Le scelte stilistiche sorgono anche in modo spontaneo. Sicuramente questi sostantivi, verbi deprivativi, alludono a una mancanza, a qualcosa che si sottrae alla visibilità. E c’è anche una scelta sonora, perché – soprattutto – questi sostantivi che si ripetono in modo ciclico [alcuni si possono leggere nella recensione al libro], anche in modo quasi ossessivo, rappresentano il desiderio di inseguire qualcosa, e vogliono anche creare una musicalità, un’atmosfera liturgica, sacra. Queste parole che funzionano un po’, come si dice, “a dondolo”, formano una sorta di cantilena. È una scelta sonora, musicale.

Tenterei ora di agganciarmi alla domanda precedente pensandola amplificata, estraendo ancora un po’ più a fondo dal linguaggio anche a partire dal titolo, in cui il “senza” indica un’assenza e una mancanza ma anche una “regressione” in termini di movimento all’indietro e anche di decadimento, ma vi è anche una regressione filosofica, dal particolare all’universale. Ci daresti i valori di quel “senza” nella raccolta?

Questa condizione di “ingovernabilità” è una sorta di distruzione e di affermazione contro i sistemi del controllo del genere, dei corpi e della sessualità. Ma non è solo affermazione: è anche uno stare dietro, una sottrazione per affacciarsi a qualcosa di più grande, a qualcosa di cosmico. Infatti, verso l’ultima parte del libro, l’io è messo indietro, al secondo posto, per osservare qualcosa che è cosmo, armonia, frutto. E per farlo ha bisogno di indietreggiare, darsi una nuova posizione.

Inequivocabile, nei tuoi riferimenti, è il guardare al modello di Amelia Rosselli, che si sente leggendoti, in particolare un modello linguistico e sintattico. Non sono un’esperta di Rosselli ma noto come ti abbia influenzata, in un modo che definirei “sinergico”, perché la tua scrittura vive di uno stile proprio. Voglio chiederti quale sia la lezione della poeta che tu abbia imparato.

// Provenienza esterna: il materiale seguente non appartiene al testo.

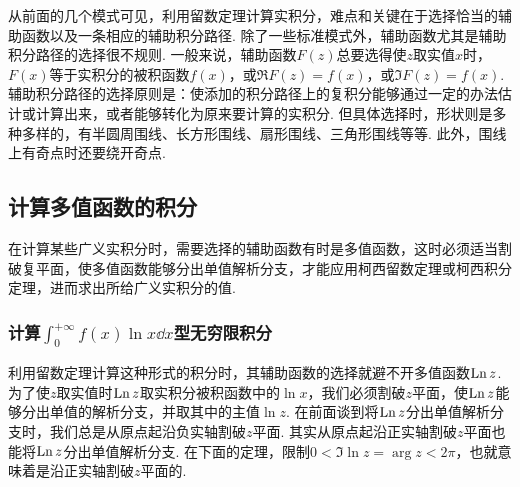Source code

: 从前面的几个模式可见，利用留数定理计算实积分，难点和关键在于选择恰当的辅助函数以及一条相应的辅助积分路径.
除了一些标准模式外，辅助函数尤其是辅助积分路径的选择很不规则.
一般来说，辅助函数\(F(z)\)总要选得使\(z\)取实值\(x\)时，\(F(x)\)等于实积分的被积函数\(f(x)\)，或\(\Re{F(z)} = f(x)\)，或\(\Im{F(z)} = f(x)\).
辅助积分路径的选择原则是：使添加的积分路径上的复积分能够通过一定的办法估计或计算出来，或者能够转化为原来要计算的实积分.
但具体选择时，形状则是多种多样的，有半圆周围线、长方形围线、扇形围线、三角形围线等等.
此外，围线上有奇点时还要绕开奇点.

\subsection{计算多值函数的积分}
在计算某些广义实积分时，需要选择的辅助函数有时是多值函数，这时必须适当割破复平面，使多值函数能够分出单值解析分支，才能应用柯西留数定理或柯西积分定理，进而求出所给广义实积分的值.

\subsubsection{计算\texorpdfstring{\(\int_0^{+\infty} f(x) \ln x \dd{x}\)型}{含有对数函数的}无穷限积分}
利用留数定理计算这种形式的积分时，其辅助函数的选择就避不开多值函数\(\operatorname{Ln} z\).
为了使\(z\)取实值时\(\operatorname{Ln} z\)取实积分被积函数中的\(\ln x\)，我们必须割破\(z\)平面，使\(\operatorname{Ln} z\)能够分出单值的解析分支，并取其中的主值\(\ln z\).
在前面谈到将\(\operatorname{Ln} z\)分出单值解析分支时，我们总是从原点起沿负实轴割破\(z\)平面.
其实从原点起沿正实轴割破\(z\)平面也能将\(\operatorname{Ln} z\)分出单值解析分支.
在下面的定理，限制\(0 < \Im \ln z = \arg z < 2\pi\)，也就意味着是沿正实轴割破\(z\)平面的.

Amelia Rosselli a me piace molto; l’ho studiata, l’ho letta e mi sono appassionata. Riusciva a mescolare tutto: matematica, musica, filosofia orientale, psicologia e poesia. Secondo me è la madre di un nuovo femminismo, quello del secondo Novecento, e può essere considerata oggi un punto di riferimento fondamentale, in particolare negli studi filosofici e di genere. È anche l’inventrice di una nuova “struttura metrica”: era una studiosa di musica, e nei suoi versi, nelle sue forme metriche, c’è questa musicalità ritmata e ciclica che mi ha ispirato molto e ha influenzato le mie scelte stilistiche. Amelia Rosselli, però, dopo un po’ mi stava stretta, la sua rigidità sintattica e formale che vuole il controllo sul caos esperienziale, è limitante e soffocante. All’inizio anch’io ho avuto bisogno di questa rigidità come punto fermo nel magma linguistico, ma poi ho capito che si deve andare oltre e cercare una sorta di fluidità del verso, del corpo, della lingua, una fluidità che permetta di “allargarsi” in tutte le direzioni.